Borders invites you to a conversation with God.


Growing up Catholic, Judi Bar was mystified by "this God thing." Even as an adult, she didn't know what she believed, and she couldn't bring herself to pray. Then her father became gravely ill. He lingered, comatose, in intensive care, attended by Bar, her mother, and brother. At the moment of his death, all three experienced the room filling with light -- as if the sun had broken through the clouds. Only later did they realize there was no window in the ICU.

Bar is convinced she "saw God in my dad's face" that day. The experience jolted her into a new understanding of spirituality. "I knew you didn't have to fear in order to feel the love of God. It made me realize I needed to find out more."

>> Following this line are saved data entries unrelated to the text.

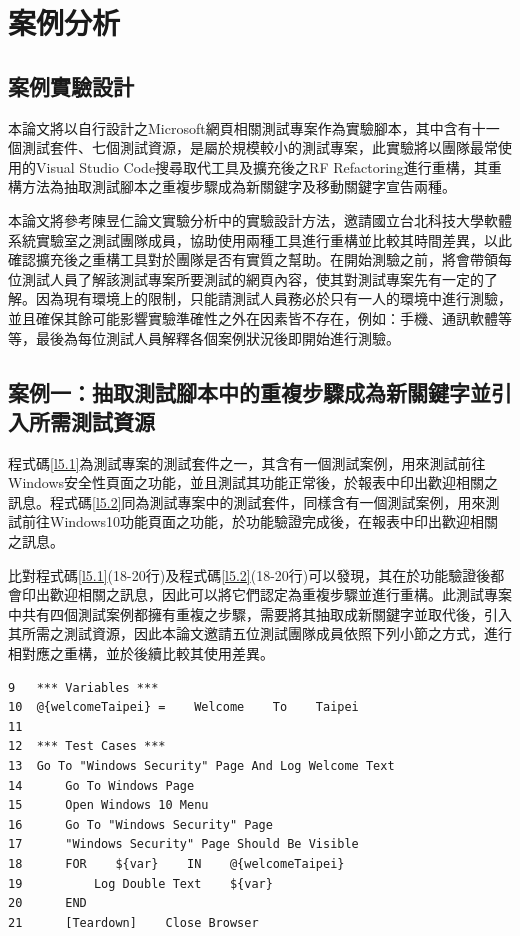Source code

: \chapter{案例分析}
\section{案例實驗設計}
\indent
本論文將以自行設計之Microsoft網頁相關測試專案作為實驗腳本，其中含有十一個測試套件、七個測試資源，是屬於規模較小的測試專案，此實驗將以團隊最常使用的Visual Studio Code搜尋取代工具及擴充後之RF Refactoring進行重構，其重構方法為抽取測試腳本之重複步驟成為新關鍵字及移動關鍵字宣告兩種。

\indent
本論文將參考陳昱仁論文\cite{Experiment_Settings}實驗分析中的實驗設計方法，邀請國立台北科技大學軟體系統實驗室之測試團隊成員，協助使用兩種工具進行重構並比較其時間差異，以此確認擴充後之重構工具對於團隊是否有實質之幫助。在開始測驗之前，將會帶領每位測試人員了解該測試專案所要測試的網頁內容，使其對測試專案先有一定的了解。因為現有環境上的限制，只能請測試人員務必於只有一人的環境中進行測驗，並且確保其餘可能影響實驗準確性之外在因素皆不存在，例如：手機、通訊軟體等等，最後為每位測試人員解釋各個案例狀況後即開始進行測驗。

\section{案例一：抽取測試腳本中的重複步驟成為新關鍵字並引入所需測試資源}\label{s5.1}
\indent
程式碼\ref{l5.1}為測試專案的測試套件之一，其含有一個測試案例，用來測試前往Windows安全性頁面之功能，並且測試其功能正常後，於報表中印出歡迎相關之訊息。程式碼\ref{l5.2}同為測試專案中的測試套件，同樣含有一個測試案例，用來測試前往Windows10功能頁面之功能，於功能驗證完成後，在報表中印出歡迎相關之訊息。

\indent
比對程式碼\ref{l5.1}(18-20行)及程式碼\ref{l5.2}(18-20行)可以發現，其在於功能驗證後都會印出歡迎相關之訊息，因此可以將它們認定為重複步驟並進行重構。此測試專案中共有四個測試案例都擁有重複之步驟，需要將其抽取成新關鍵字並取代後，引入其所需之測試資源，因此本論文邀請五位測試團隊成員依照下列小節之方式，進行相對應之重構，並於後續比較其使用差異。

\begin{lstlisting}[caption=前往Windows安全性頁面之測試套件, label={l5.1}]
9   *** Variables ***
10  @{welcomeTaipei} =    Welcome    To    Taipei
11  
12  *** Test Cases ***
13  Go To "Windows Security" Page And Log Welcome Text
14      Go To Windows Page
15      Open Windows 10 Menu
16      Go To "Windows Security" Page
17      "Windows Security" Page Should Be Visible
18      FOR    ${var}    IN    @{welcomeTaipei}
19          Log Double Text    ${var}
20      END
21      [Teardown]    Close Browser
\end{lstlisting}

Her quest led Bar to Conversations with God, the book by Neale Donald Walsch that became the first in a best-selling series. Now, along with her fiancé David Boyce, she runs a weekly Conversations with God discussion group at Borders in Westlake. It will start again October 3 after a summer-long hiatus.

Boyce turned to the books after growing disillusioned with his Christian religion, which he says was based on "too many have-to-do's rather than want-to-do's." The concepts described by Walsch -- that we're all one, that we create our reality -- made sense to Boyce.

They also help temper our response to tragedy. "Everything really does happen for a reason," says Bar. Goodness can come of even terrible events like those of September 11, she says. "Americans are becoming more united, more aware of treating people as we would like to be treated."

She and Boyce, who have attended workshops and retreats conducted by Walsch, say the author doesn't hold himself up as someone with special abilities to talk to God. The message is "We all can do it," says Bar.

In fact, says Boyce, "God is talking to us every day, in many ways. We just have to pay attention."